TIP:Use appropriate brush sizes and types. Larger brushes for larger areas will give
a smoother, less detailed effect; forcing you to use fewer brush strokes, which is
desirable in watercolor. Smaller brushes will work best for smaller areas. Round
brushes are used for softer edges, while flat brushes offer a useful straight edge.
Now, after the first wash has dried, it is time to add a second wash of detail. I
use the combination of both watercolor painting methods.
I pick up my mixed palette colors with my wet brush and add a layer of shorter,
sweeping streaks of color in the water. I use the edge of the flat brush, holding it’s
edge horizontally. I add faint, watery lily pads in the distance along the shoreline
and around the duck house. As I come forward, I paint the lily pads with more
detail and add simple flowers. I then paint the duck house.
Next I use the pencils and sketch directly onto the painting. I add more color
and texture to the water and sketch grasses on the shore and detail to the lily
pads in the foreground. I add water to some of it and leave other areas the dry
TIP:It is important to replace your water when it starts getting murky from paint. Using
dirty water will affect your colors and muddy up your artwork. Consider working
with a few cups of water to reduce time spent changing out the same one.
The final details in the painting include a third wash of paint: more lily pads and
water detail, more shadows and grass detail.
I add texture and interest to the foliage with a paint spattering technique of
dipping a stiff brush into a pool of color and carefully flicking it on with my finger. I
protect the surrounding area with paper towel.
I paint shadows from the lily pads reflecting in the water. For this effect, I wet a
large area with clean water directly under each pad and then paint a narrow band
of darkness just underneath the pad. I prop the artwork upright to let the dark color
softly bleed downward into the wet area.
Finally, I add a few accents of yellow here and there, a shadow under the eaves
of duck house, and some lightly drawn line definition to the duck house and front
lily pads with a well sharpened dark watercolor pencil.
TIP:Try to paint in a light-handed way, layering thin, transparent washes. Leaving
small areas of the white paper showing through here and there allows the
painting to breathe, and adds an airiness.

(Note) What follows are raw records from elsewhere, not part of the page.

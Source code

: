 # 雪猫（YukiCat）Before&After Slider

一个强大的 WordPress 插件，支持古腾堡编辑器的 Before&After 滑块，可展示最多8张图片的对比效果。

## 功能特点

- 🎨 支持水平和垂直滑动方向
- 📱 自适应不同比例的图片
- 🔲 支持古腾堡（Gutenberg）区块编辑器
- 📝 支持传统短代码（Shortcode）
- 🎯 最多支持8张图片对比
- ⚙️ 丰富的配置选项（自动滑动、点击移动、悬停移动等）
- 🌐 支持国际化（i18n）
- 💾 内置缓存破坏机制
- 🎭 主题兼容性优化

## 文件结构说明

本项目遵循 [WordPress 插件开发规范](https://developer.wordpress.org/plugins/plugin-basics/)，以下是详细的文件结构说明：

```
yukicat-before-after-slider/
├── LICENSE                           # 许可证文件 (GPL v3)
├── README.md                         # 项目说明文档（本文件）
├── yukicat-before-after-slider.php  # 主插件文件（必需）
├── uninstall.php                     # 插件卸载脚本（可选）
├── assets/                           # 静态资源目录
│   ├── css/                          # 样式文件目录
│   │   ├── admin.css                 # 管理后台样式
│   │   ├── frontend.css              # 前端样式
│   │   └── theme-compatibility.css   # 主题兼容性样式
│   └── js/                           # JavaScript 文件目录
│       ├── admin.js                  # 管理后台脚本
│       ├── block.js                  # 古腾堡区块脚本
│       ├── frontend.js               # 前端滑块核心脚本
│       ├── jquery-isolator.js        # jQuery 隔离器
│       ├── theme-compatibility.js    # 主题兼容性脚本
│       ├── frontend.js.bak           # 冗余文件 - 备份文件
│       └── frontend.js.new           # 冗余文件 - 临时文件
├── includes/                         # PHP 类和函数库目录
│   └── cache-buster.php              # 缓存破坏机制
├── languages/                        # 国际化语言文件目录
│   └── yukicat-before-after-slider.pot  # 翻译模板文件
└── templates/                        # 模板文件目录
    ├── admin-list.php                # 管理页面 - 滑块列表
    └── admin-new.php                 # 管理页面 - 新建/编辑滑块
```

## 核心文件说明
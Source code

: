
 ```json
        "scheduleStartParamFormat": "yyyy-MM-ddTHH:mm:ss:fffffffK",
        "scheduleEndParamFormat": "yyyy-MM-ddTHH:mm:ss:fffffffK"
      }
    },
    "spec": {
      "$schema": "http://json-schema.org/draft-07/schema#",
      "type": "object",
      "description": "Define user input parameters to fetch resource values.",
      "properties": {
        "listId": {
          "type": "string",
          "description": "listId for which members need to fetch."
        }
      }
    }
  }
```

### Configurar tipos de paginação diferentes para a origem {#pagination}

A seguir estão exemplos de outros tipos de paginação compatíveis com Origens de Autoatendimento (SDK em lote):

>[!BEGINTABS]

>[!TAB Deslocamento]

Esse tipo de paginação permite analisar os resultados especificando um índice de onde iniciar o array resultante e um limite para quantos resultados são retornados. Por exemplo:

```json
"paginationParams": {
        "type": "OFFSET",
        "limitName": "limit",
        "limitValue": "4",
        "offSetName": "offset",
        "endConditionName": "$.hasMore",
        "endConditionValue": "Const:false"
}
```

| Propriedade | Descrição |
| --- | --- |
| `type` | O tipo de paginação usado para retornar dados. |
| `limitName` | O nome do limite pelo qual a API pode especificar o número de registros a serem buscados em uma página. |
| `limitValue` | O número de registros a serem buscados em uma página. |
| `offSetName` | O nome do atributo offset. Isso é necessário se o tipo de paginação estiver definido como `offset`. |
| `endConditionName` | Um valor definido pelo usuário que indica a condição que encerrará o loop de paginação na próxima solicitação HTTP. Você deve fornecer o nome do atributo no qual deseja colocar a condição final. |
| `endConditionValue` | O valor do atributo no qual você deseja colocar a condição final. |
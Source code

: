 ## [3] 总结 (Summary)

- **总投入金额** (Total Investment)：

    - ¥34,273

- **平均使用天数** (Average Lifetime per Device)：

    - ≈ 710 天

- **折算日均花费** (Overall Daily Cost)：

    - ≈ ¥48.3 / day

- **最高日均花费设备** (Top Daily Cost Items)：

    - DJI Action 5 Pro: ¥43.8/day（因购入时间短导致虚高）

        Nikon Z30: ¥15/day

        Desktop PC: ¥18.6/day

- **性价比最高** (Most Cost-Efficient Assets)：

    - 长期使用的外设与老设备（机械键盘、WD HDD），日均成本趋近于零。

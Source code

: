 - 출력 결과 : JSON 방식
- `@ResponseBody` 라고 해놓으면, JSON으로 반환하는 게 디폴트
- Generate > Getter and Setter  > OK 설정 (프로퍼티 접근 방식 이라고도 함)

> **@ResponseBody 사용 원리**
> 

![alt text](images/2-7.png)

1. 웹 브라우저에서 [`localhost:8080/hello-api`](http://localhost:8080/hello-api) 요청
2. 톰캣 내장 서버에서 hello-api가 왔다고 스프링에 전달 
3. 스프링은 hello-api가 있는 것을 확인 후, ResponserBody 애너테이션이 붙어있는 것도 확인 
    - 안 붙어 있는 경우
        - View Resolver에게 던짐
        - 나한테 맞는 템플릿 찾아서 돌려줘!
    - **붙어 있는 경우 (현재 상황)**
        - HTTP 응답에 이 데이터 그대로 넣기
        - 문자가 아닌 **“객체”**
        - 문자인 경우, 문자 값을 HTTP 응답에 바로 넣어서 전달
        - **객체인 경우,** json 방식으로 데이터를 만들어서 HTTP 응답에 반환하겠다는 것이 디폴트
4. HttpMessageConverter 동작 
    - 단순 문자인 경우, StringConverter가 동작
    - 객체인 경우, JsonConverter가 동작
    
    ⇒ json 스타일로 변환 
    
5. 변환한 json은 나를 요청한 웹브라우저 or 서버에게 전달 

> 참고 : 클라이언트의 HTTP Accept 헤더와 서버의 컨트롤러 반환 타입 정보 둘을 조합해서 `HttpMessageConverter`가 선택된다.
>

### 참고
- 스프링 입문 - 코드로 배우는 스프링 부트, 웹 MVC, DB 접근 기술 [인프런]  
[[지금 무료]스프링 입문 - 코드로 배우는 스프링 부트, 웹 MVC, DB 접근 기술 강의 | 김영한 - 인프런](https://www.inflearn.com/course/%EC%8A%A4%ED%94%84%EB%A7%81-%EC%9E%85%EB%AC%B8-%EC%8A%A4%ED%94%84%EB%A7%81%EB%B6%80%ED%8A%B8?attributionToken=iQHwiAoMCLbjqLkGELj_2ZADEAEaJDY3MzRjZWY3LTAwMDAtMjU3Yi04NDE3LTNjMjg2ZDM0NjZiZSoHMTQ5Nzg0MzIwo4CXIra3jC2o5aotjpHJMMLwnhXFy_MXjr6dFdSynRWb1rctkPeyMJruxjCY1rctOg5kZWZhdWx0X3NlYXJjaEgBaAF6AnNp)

Designing and Writing Your Journal Page:
In my finished journal page, I chose to complement the color painting with a
smaller, simple black and white sketch of the ducks hiding in the grasses that I
mentioned earlier. I sketched this pair with a sharp, black watercolor pencil. I then
very sparingly brushed on a small amount of water to create a light gray tone here
and there giving the ducks a bit more dimension.
The final element to add to the journal page is anything you want to write about
your experience; it can be notes, descriptions, incidents, thoughts, or memorable
observations. Design a date/weather mark, and don’t forget to sign your name!
I decided to call this nameless and ordinary little pond, Lucky Duck Pond, because
it looked like a pretty happy place to be a duck.